═════ Data records ═════

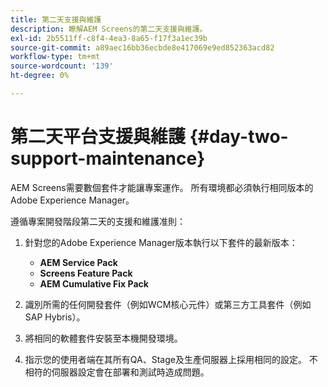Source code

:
 ```yaml
---
title: 第二天支援與維護
description: 瞭解AEM Screens的第二天支援與維護。
exl-id: 2b5511ff-c8f4-4ea3-8a65-f17f3a1ec39b
source-git-commit: a89aec16bb36ecbde8e417069e9ed852363acd82
workflow-type: tm+mt
source-wordcount: '139'
ht-degree: 0%

---
```


# 第二天平台支援與維護 {#day-two-support-maintenance}

AEM Screens需要數個套件才能讓專案運作。 所有環境都必須執行相同版本的Adobe Experience Manager。

遵循專案開發階段第二天的支援和維護准則：

1. 針對您的Adobe Experience Manager版本執行以下套件的最新版本：

   * **AEM Service Pack**
   * **Screens Feature Pack**
   * **AEM Cumulative Fix Pack**

1. 識別所需的任何開發套件（例如WCM核心元件）或第三方工具套件（例如SAP Hybris）。

1. 將相同的軟體套件安裝至本機開發環境。

1. 指示您的使用者端在其所有QA、Stage及生產伺服器上採用相同的設定。 不相符的伺服器設定會在部署和測試時造成問題。
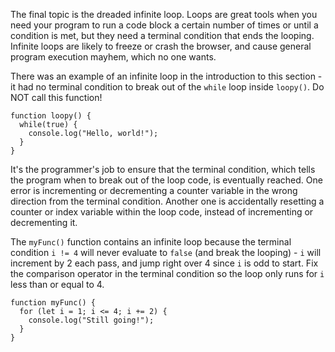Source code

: The final topic is the dreaded infinite loop. Loops are great tools when you need your program to run a code block a certain number of
times or until a condition is met, but they need a terminal condition that ends the looping. Infinite loops are likely to freeze or
crash the browser, and cause general program execution mayhem, which no one wants.

There was an example of an infinite loop in the introduction to this section - it had no terminal condition to break out of the `while`
loop inside `loopy()`. Do NOT call this function!

```
function loopy() {
  while(true) {
    console.log("Hello, world!");
  }
}
```

It's the programmer's job to ensure that the terminal condition, which tells the program when to break out of the loop code, is
eventually reached. One error is incrementing or decrementing a counter variable in the wrong direction from the terminal condition.
Another one is accidentally resetting a counter or index variable within the loop code, instead of incrementing or decrementing it.

The `myFunc()` function contains an infinite loop because the terminal condition `i != 4` will never evaluate to `false` (and break the
looping) - `i` will increment by 2 each pass, and jump right over 4 since `i` is odd to start. Fix the comparison operator in the
terminal condition so the loop only runs for `i` less than or equal to 4.

```
function myFunc() {
  for (let i = 1; i <= 4; i += 2) {
    console.log("Still going!");
  }
}
```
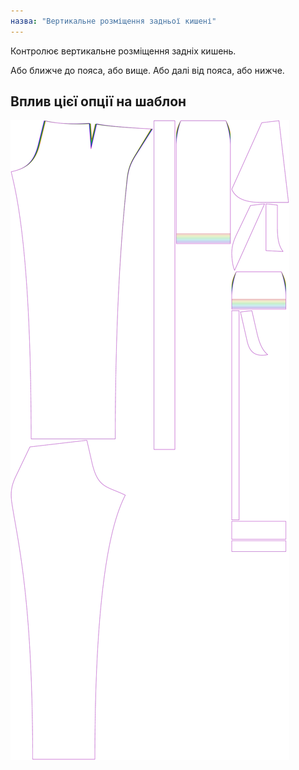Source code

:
 ```yaml
---
назва: "Вертикальне розміщення задньої кишені"
---
```


Контролює вертикальне розміщення задніх кишень.

Або ближче до пояса, або вище. Або далі від пояса, або нижче.

## Вплив цієї опції на шаблон

![На цьому зображенні показано вплив цієї опції шляхом накладання декількох варіантів, які мають різне значення для цієї опції](charlie_backpocketverticalplacement_sample.svg "Вплив цієї опції на шаблон")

═════

### Directions for this task
Copy exactly, and only, the lines from the first entry through the line holding "Cumulative Fix Pack**", both ends included, leaving out every picture.

### Solution
Source code

:
 ```yaml
---
title: 第二天支援與維護
description: 瞭解AEM Screens的第二天支援與維護。
exl-id: 2b5511ff-c8f4-4ea3-8a65-f17f3a1ec39b
source-git-commit: a89aec16bb36ecbde8e417069e9ed852363acd82
workflow-type: tm+mt
source-wordcount: '139'
ht-degree: 0%

---
```


# 第二天平台支援與維護 {#day-two-support-maintenance}

AEM Screens需要數個套件才能讓專案運作。 所有環境都必須執行相同版本的Adobe Experience Manager。

遵循專案開發階段第二天的支援和維護准則：

1. 針對您的Adobe Experience Manager版本執行以下套件的最新版本：

   * **AEM Service Pack**
   * **Screens Feature Pack**
   * **AEM Cumulative Fix Pack**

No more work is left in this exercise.